When the matrix is real and symmetric, ARPACK does resort to Lanczos, or at least the implicitly restarted version thereof. Straight from the homepage:
When the matrix A is symmetric it reduces to a variant of the Lanczos process called the Implicitly Restarted Lanczos Method (IRLM).
I always wondered why the ARPACK creators didn't bother to use the same for complex Hermitian problems. Even for that case, the Lanczos / Arnoldi orthogonalization will automatically yield a reduced matrix which is real and tridiagonal (instead of Heisenberg in the generic case) so I would think there is some benefit.
On a different note, typically you cannot easily find smallest eigenvalues of a matrix with a Krylov method if you just multiply with A, if smallest is supposed to mean closest to zero in absolute value (smallest magnitude). You can only find extremal eigenvalues, which are on the outer regions of the spectrum. For the smallest magnitude eigenvalues, in the generic case, one has to use a Krylov subspace built using the inverse of A.
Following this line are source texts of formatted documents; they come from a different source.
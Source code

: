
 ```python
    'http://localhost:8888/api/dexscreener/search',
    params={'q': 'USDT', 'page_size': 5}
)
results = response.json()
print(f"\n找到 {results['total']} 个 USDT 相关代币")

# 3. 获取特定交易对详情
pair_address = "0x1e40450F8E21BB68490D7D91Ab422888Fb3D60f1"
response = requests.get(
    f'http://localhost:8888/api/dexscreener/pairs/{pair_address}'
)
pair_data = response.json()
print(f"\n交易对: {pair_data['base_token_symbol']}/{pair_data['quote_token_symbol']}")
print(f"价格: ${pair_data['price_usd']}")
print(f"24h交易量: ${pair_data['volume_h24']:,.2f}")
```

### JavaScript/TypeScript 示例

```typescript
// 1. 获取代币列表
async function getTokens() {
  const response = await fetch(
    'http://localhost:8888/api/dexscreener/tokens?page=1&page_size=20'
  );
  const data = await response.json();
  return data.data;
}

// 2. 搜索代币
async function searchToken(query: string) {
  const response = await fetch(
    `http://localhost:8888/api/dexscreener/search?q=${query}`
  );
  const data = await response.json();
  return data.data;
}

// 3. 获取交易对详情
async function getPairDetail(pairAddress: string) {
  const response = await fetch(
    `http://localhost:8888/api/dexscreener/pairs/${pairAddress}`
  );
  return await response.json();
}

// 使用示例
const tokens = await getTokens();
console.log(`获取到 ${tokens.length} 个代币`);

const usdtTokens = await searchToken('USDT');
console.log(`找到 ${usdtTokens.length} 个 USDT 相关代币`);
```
Since your matrix is Hermitian, you know the spectrum will be real, but still it might have many positive and negative eigenvalues and so the same comments still apply if you are looking for the eigenvalues with smallest magnitude. If by smallest you mean, most negative, then there is no problem (you should use :SR in eigs). If you know more, e.g. that your matrix is not only Hermitian but also positive definite, then all eigenvalues are positive and smallest magnitude also means smallest real.